#### Dataset entries
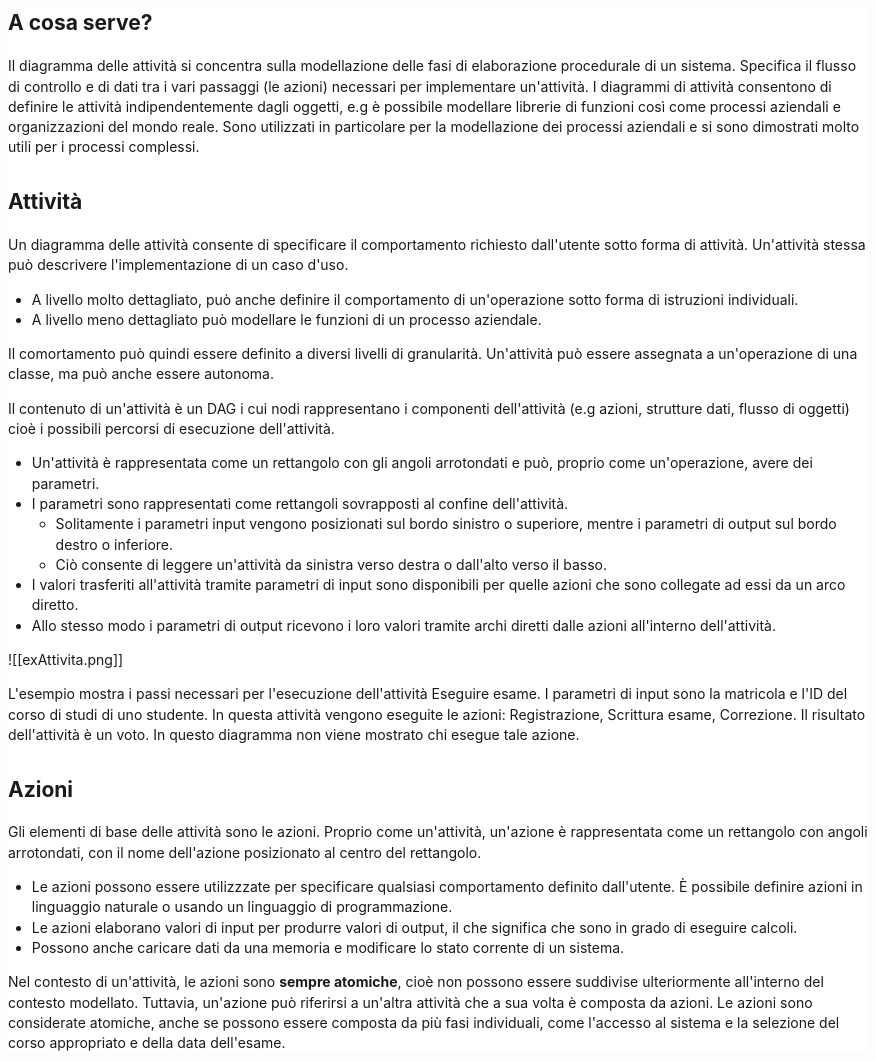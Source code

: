 ## A cosa serve?
Il diagramma delle attività si concentra sulla modellazione delle fasi di elaborazione procedurale di un sistema. Specifica il flusso di controllo e di dati tra i vari passaggi (le azioni) necessari per implementare un'attività. I diagrammi di attività consentono di definire le attività indipendentemente dagli oggetti, e.g è possibile modellare librerie di funzioni così come processi aziendali e organizzazioni del mondo reale.
Sono utilizzati in particolare per la modellazione dei processi aziendali e si sono dimostrati molto utili per i processi complessi.
## Attività
Un diagramma delle attività consente di specificare il comportamento richiesto dall'utente sotto forma di attività. Un'attività stessa può descrivere l'implementazione di un caso d'uso.
- A livello molto dettagliato, può anche definire il comportamento di un'operazione sotto forma di istruzioni individuali.
- A livello meno dettagliato può modellare le funzioni di un processo aziendale.

Il comortamento può quindi essere definito a diversi livelli di granularità. Un'attività può essere assegnata a un'operazione di una classe, ma può anche essere autonoma.

Il contenuto di un'attività è un DAG i cui nodi rappresentano i componenti dell'attività (e.g azioni, strutture dati, flusso di oggetti) cioè i possibili percorsi di esecuzione dell'attività.
- Un'attività è rappresentata come un rettangolo con gli angoli arrotondati e può, proprio come un'operazione, avere dei parametri. 
- I parametri sono rappresentati come rettangoli sovrapposti al confine dell'attività.
	- Solitamente i parametri input vengono posizionati sul bordo sinistro o superiore, mentre i parametri di output sul bordo destro o inferiore.
	- Ciò consente di leggere un'attività da sinistra verso destra o dall'alto verso il basso.
- I valori trasferiti all'attività tramite parametri di input sono disponibili per quelle azioni che sono collegate ad essi da un arco diretto.
- Allo stesso modo i parametri di output ricevono i loro valori tramite archi diretti dalle azioni all'interno dell'attività.

![[exAttivita.png]]

L'esempio mostra i passi necessari per l'esecuzione dell'attività Eseguire esame. I parametri di input sono la matricola e l'ID del corso di studi di uno studente. 
In questa attività vengono eseguite le azioni: Registrazione, Scrittura esame, Correzione.
Il risultato dell'attività è un voto. In questo diagramma non viene mostrato chi esegue tale azione.

## Azioni
Gli elementi di base delle attività sono le azioni. Proprio come un'attività, un'azione è rappresentata come un rettangolo con angoli arrotondati, con il nome dell'azione posizionato al centro del rettangolo.
- Le azioni possono essere utilizzzate per specificare qualsiasi comportamento definito dall'utente. È possibile definire azioni in linguaggio naturale o usando un linguaggio di programmazione.
- Le azioni elaborano valori di input per produrre valori di output, il che significa che sono in grado di eseguire calcoli.
- Possono anche caricare dati da una memoria e modificare lo stato corrente di un sistema.

Nel contesto di un'attività, le azioni sono **sempre atomiche**, cioè non possono essere suddivise ulteriormente all'interno del contesto modellato.
Tuttavia, un'azione può riferirsi a un'altra attività che a sua volta è composta da azioni. Le azioni sono considerate atomiche, anche se possono essere composta da più fasi individuali, come l'accesso al sistema e la selezione del corso appropriato e della data dell'esame.
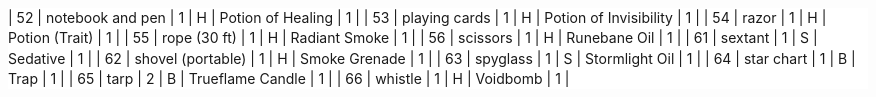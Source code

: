 | 52      | notebook and pen  | 1        | H         | Potion of Healing          | 1        |
| 53      | playing cards     | 1        | H         | Potion of Invisibility     | 1        |
| 54      | razor             | 1        | H         | Potion (Trait)             | 1        |
| 55      | rope (30 ft)      | 1        | H         | Radiant Smoke              | 1        |
| 56      | scissors          | 1        | H         | Runebane Oil               | 1        |
| 61      | sextant           | 1        | S         | Sedative                   | 1        |
| 62      | shovel (portable) | 1        | H         | Smoke Grenade              | 1        |
| 63      | spyglass          | 1        | S         | Stormlight Oil             | 1        |
| 64      | star chart        | 1        | B         | Trap                       | 1        |
| 65      | tarp              | 2        | B         | Trueflame Candle           | 1        |
| 66      | whistle           | 1        | H         | Voidbomb                   | 1        |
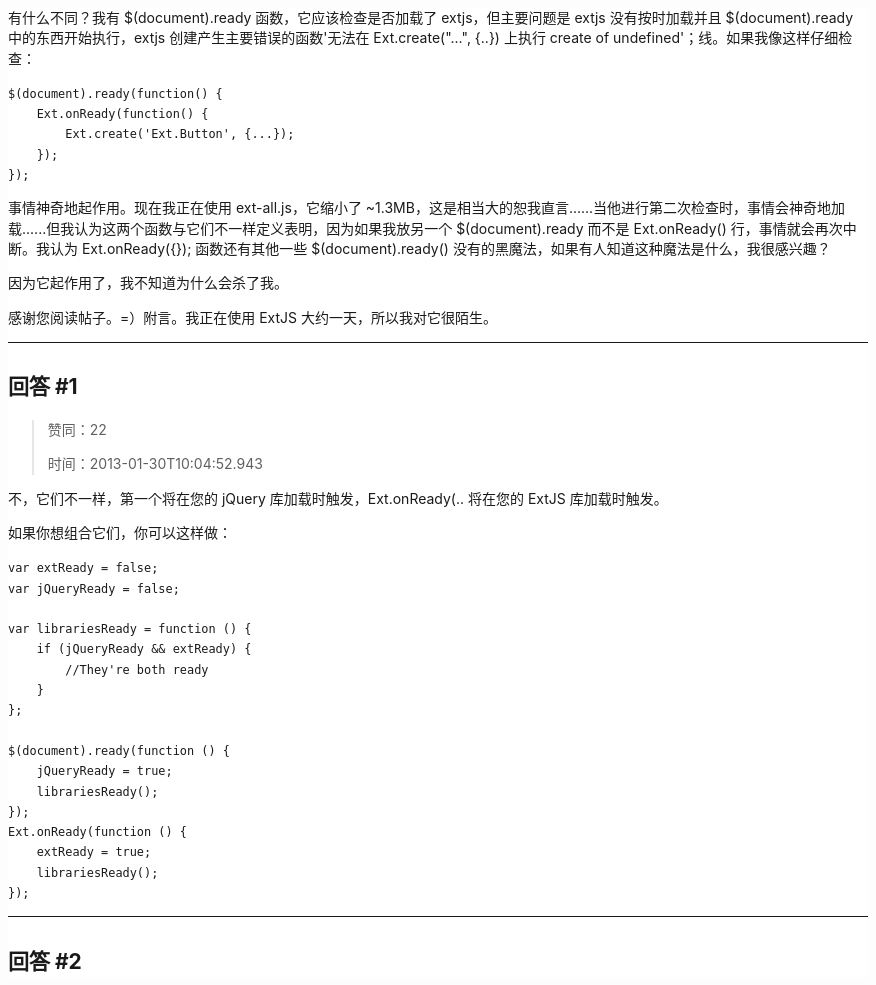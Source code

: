 有什么不同？我有 $(document).ready 函数，它应该检查是否加载了 extjs，但主要问题是 extjs 没有按时加载并且 $(document).ready 中的东西开始执行，extjs 创建产生主要错误的函数'无法在 Ext.create("...", {..}) 上执行 create of undefined'；线。如果我像这样仔细检查：

```
$(document).ready(function() {
    Ext.onReady(function() {
        Ext.create('Ext.Button', {...});
    });
}); 
```

事情神奇地起作用。现在我正在使用 ext-all.js，它缩小了 ~1.3MB，这是相当大的恕我直言......当他进行第二次检查时，事情会神奇地加载......但我认为这两个函数与它们不一样定义表明，因为如果我放另一个 $(document).ready 而不是 Ext.onReady() 行，事情就会再次中断。我认为 Ext.onReady({}); 函数还有其他一些 $(document).ready() 没有的黑魔法，如果有人知道这种魔法是什么，我很感兴趣？

因为它起作用了，我不知道为什么会杀了我。

感谢您阅读帖子。=）附言。我正在使用 ExtJS 大约一天，所以我对它很陌生。

* * *

## 回答 #1

> 赞同：22
> 
> 时间：2013-01-30T10:04:52.943

不，它们不一样，第一个将在您的 jQuery 库加载时触发，Ext.onReady(.. 将在您的 ExtJS 库加载时触发。

如果你想组合它们，你可以这样做：

```
var extReady = false;
var jQueryReady = false;

var librariesReady = function () {
    if (jQueryReady && extReady) {
        //They're both ready
    }
};

$(document).ready(function () {
    jQueryReady = true;
    librariesReady();    
});
Ext.onReady(function () {
    extReady = true;
    librariesReady();
}); 
```

* * *

## 回答 #2

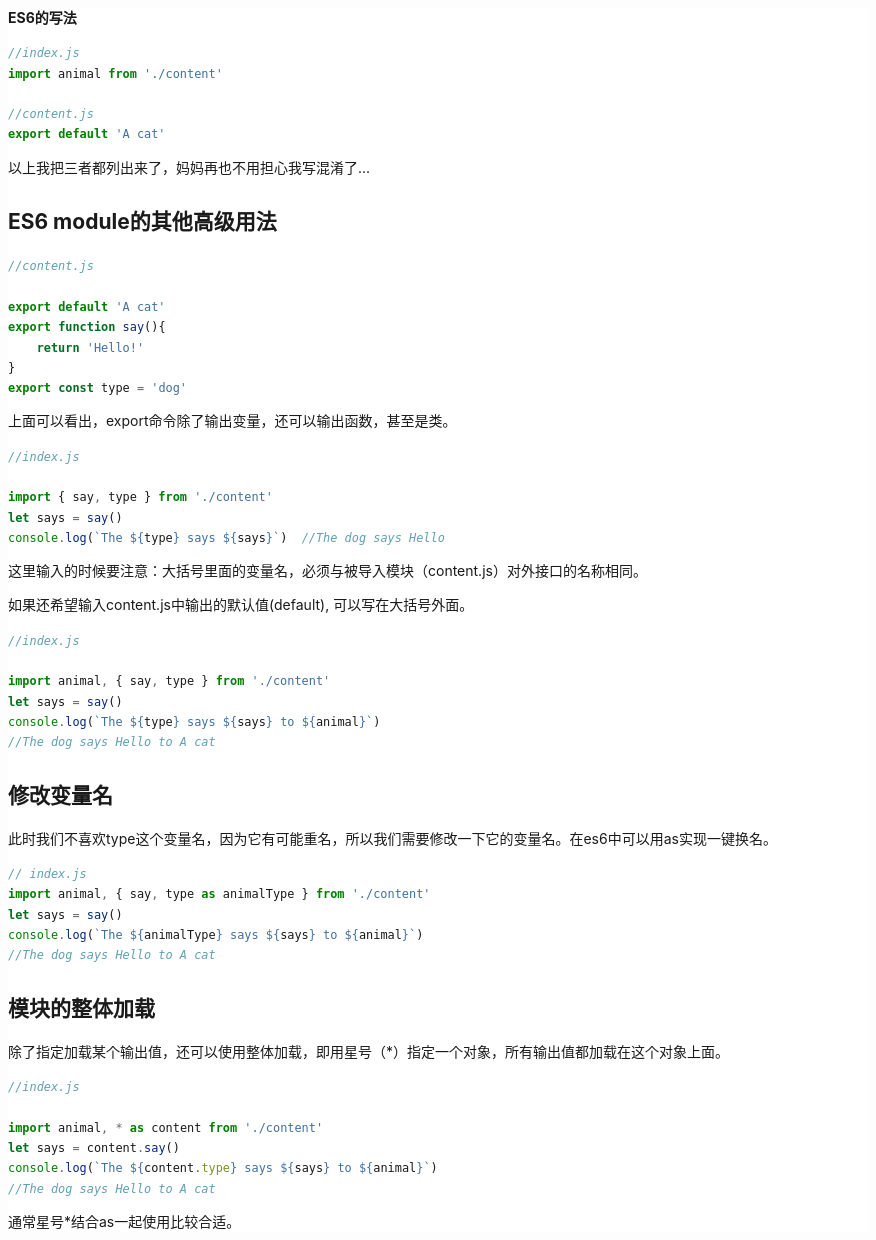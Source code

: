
 ```javascript
```
**ES6的写法**
```javascript
//index.js
import animal from './content'

//content.js
export default 'A cat'
```
以上我把三者都列出来了，妈妈再也不用担心我写混淆了...

## ES6 module的其他高级用法
```javascript
//content.js

export default 'A cat'    
export function say(){
    return 'Hello!'
}    
export const type = 'dog'
```
上面可以看出，export命令除了输出变量，还可以输出函数，甚至是类。
```javascript
//index.js

import { say, type } from './content'  
let says = say()
console.log(`The ${type} says ${says}`)  //The dog says Hello
```
这里输入的时候要注意：大括号里面的变量名，必须与被导入模块（content.js）对外接口的名称相同。

如果还希望输入content.js中输出的默认值(default), 可以写在大括号外面。
```javascript
//index.js

import animal, { say, type } from './content'  
let says = say()
console.log(`The ${type} says ${says} to ${animal}`)  
//The dog says Hello to A cat
```

## 修改变量名
此时我们不喜欢type这个变量名，因为它有可能重名，所以我们需要修改一下它的变量名。在es6中可以用as实现一键换名。
```javascript
// index.js
import animal, { say, type as animalType } from './content'  
let says = say()
console.log(`The ${animalType} says ${says} to ${animal}`)  
//The dog says Hello to A cat
```
## 模块的整体加载
除了指定加载某个输出值，还可以使用整体加载，即用星号（*）指定一个对象，所有输出值都加载在这个对象上面。
```javascript
//index.js

import animal, * as content from './content'  
let says = content.say()
console.log(`The ${content.type} says ${says} to ${animal}`)  
//The dog says Hello to A cat
```
通常星号*结合as一起使用比较合适。
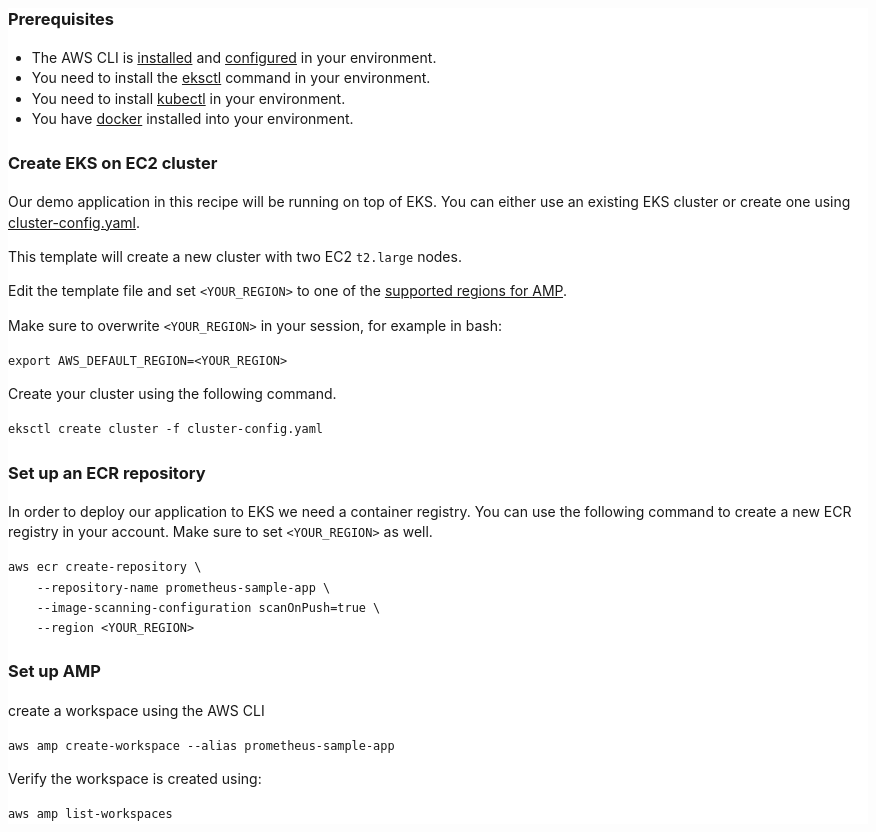 ### Prerequisites

* The AWS CLI is [installed](https://docs.aws.amazon.com/cli/latest/userguide/cli-chap-install.html) and [configured](https://docs.aws.amazon.com/cli/latest/userguide/cli-chap-configure.html) in your environment.
* You need to install the [eksctl](https://docs.aws.amazon.com/eks/latest/userguide/eksctl.html) command in your environment.
* You need to install [kubectl](https://docs.aws.amazon.com/eks/latest/userguide/install-kubectl.html) in your environment.
* You have [docker](https://docs.docker.com/get-docker/) installed into your environment.

### Create EKS on EC2 cluster

Our demo application in this recipe will be running on top of EKS.
You can either use an existing EKS cluster or create one using [cluster-config.yaml](./ec2-eks-metrics-go-adot-ampamg/cluster-config.yaml).

This template will create a new cluster with two EC2 `t2.large` nodes.

Edit the template file and set `<YOUR_REGION>` to one of the
[supported regions for AMP](https://docs.aws.amazon.com/prometheus/latest/userguide/what-is-Amazon-Managed-Service-Prometheus.html#AMP-supported-Regions).

Make sure to overwrite `<YOUR_REGION>` in your session, for example in bash:
```
export AWS_DEFAULT_REGION=<YOUR_REGION>
```

Create your cluster using the following command.
```
eksctl create cluster -f cluster-config.yaml
```

### Set up an ECR repository

In order to deploy our application to EKS we need a container registry.
You can use the following command to create a new ECR registry in your account.
Make sure to set `<YOUR_REGION>` as well.

```
aws ecr create-repository \
    --repository-name prometheus-sample-app \
    --image-scanning-configuration scanOnPush=true \
    --region <YOUR_REGION>
```

### Set up AMP


create a workspace using the AWS CLI
```
aws amp create-workspace --alias prometheus-sample-app
```

Verify the workspace is created using:
```
aws amp list-workspaces
```
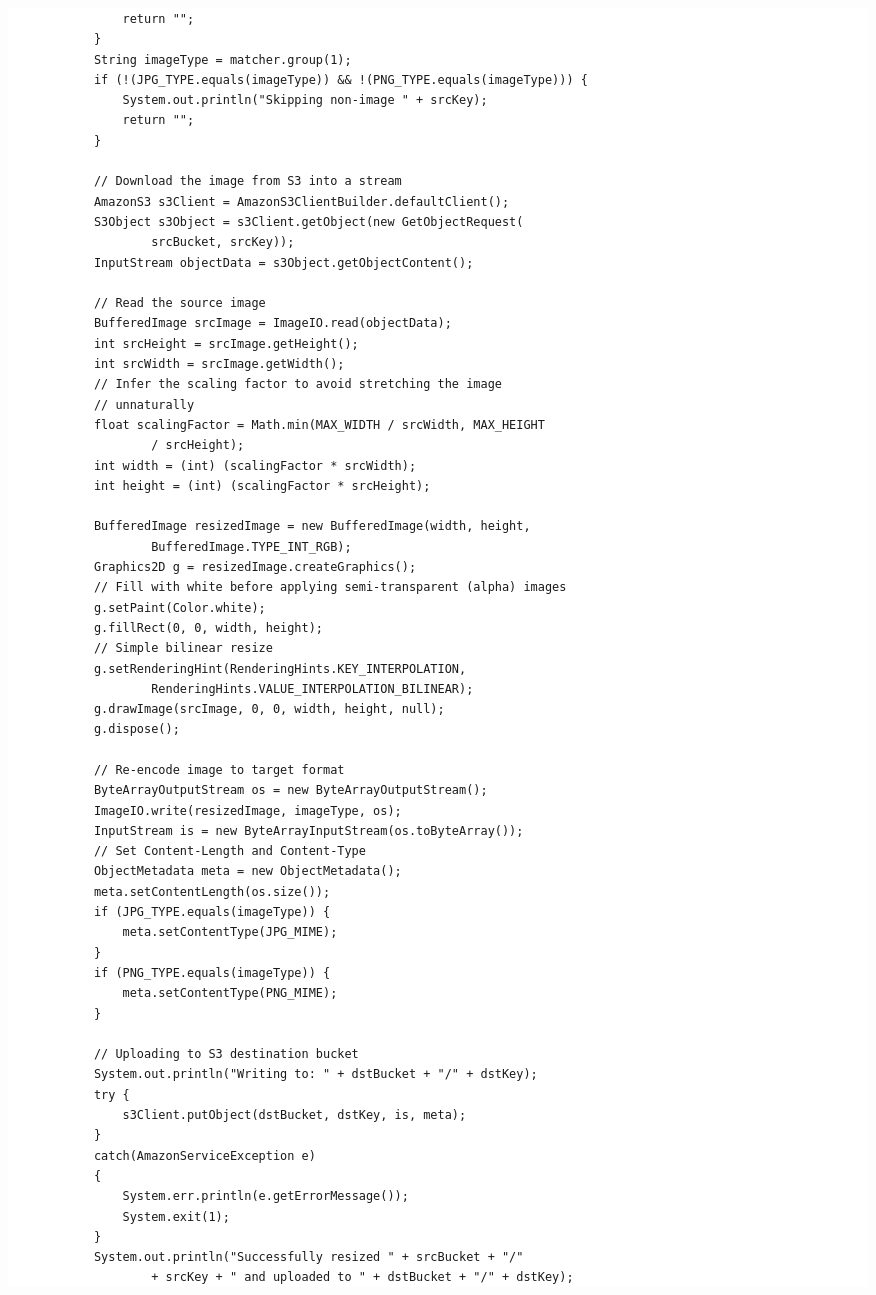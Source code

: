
 ```
                return "";
            }
            String imageType = matcher.group(1);
            if (!(JPG_TYPE.equals(imageType)) && !(PNG_TYPE.equals(imageType))) {
                System.out.println("Skipping non-image " + srcKey);
                return "";
            }

            // Download the image from S3 into a stream
            AmazonS3 s3Client = AmazonS3ClientBuilder.defaultClient();
            S3Object s3Object = s3Client.getObject(new GetObjectRequest(
                    srcBucket, srcKey));
            InputStream objectData = s3Object.getObjectContent();

            // Read the source image
            BufferedImage srcImage = ImageIO.read(objectData);
            int srcHeight = srcImage.getHeight();
            int srcWidth = srcImage.getWidth();
            // Infer the scaling factor to avoid stretching the image
            // unnaturally
            float scalingFactor = Math.min(MAX_WIDTH / srcWidth, MAX_HEIGHT
                    / srcHeight);
            int width = (int) (scalingFactor * srcWidth);
            int height = (int) (scalingFactor * srcHeight);

            BufferedImage resizedImage = new BufferedImage(width, height,
                    BufferedImage.TYPE_INT_RGB);
            Graphics2D g = resizedImage.createGraphics();
            // Fill with white before applying semi-transparent (alpha) images
            g.setPaint(Color.white);
            g.fillRect(0, 0, width, height);
            // Simple bilinear resize
            g.setRenderingHint(RenderingHints.KEY_INTERPOLATION,
                    RenderingHints.VALUE_INTERPOLATION_BILINEAR);
            g.drawImage(srcImage, 0, 0, width, height, null);
            g.dispose();

            // Re-encode image to target format
            ByteArrayOutputStream os = new ByteArrayOutputStream();
            ImageIO.write(resizedImage, imageType, os);
            InputStream is = new ByteArrayInputStream(os.toByteArray());
            // Set Content-Length and Content-Type
            ObjectMetadata meta = new ObjectMetadata();
            meta.setContentLength(os.size());
            if (JPG_TYPE.equals(imageType)) {
                meta.setContentType(JPG_MIME);
            }
            if (PNG_TYPE.equals(imageType)) {
                meta.setContentType(PNG_MIME);
            }

            // Uploading to S3 destination bucket
            System.out.println("Writing to: " + dstBucket + "/" + dstKey);
            try {
                s3Client.putObject(dstBucket, dstKey, is, meta);
            }
            catch(AmazonServiceException e)
            {
                System.err.println(e.getErrorMessage());
                System.exit(1);
            }
            System.out.println("Successfully resized " + srcBucket + "/"
                    + srcKey + " and uploaded to " + dstBucket + "/" + dstKey);
```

#### What the task requires
Search the entries for the word "from" and copy every line that holds it.

#### Exercise result
import animal from './content'
import { say, type } from './content'  
import animal, { say, type } from './content'  
import animal, { say, type as animalType } from './content'  
import animal, * as content from './content'  
            // Download the image from S3 into a stream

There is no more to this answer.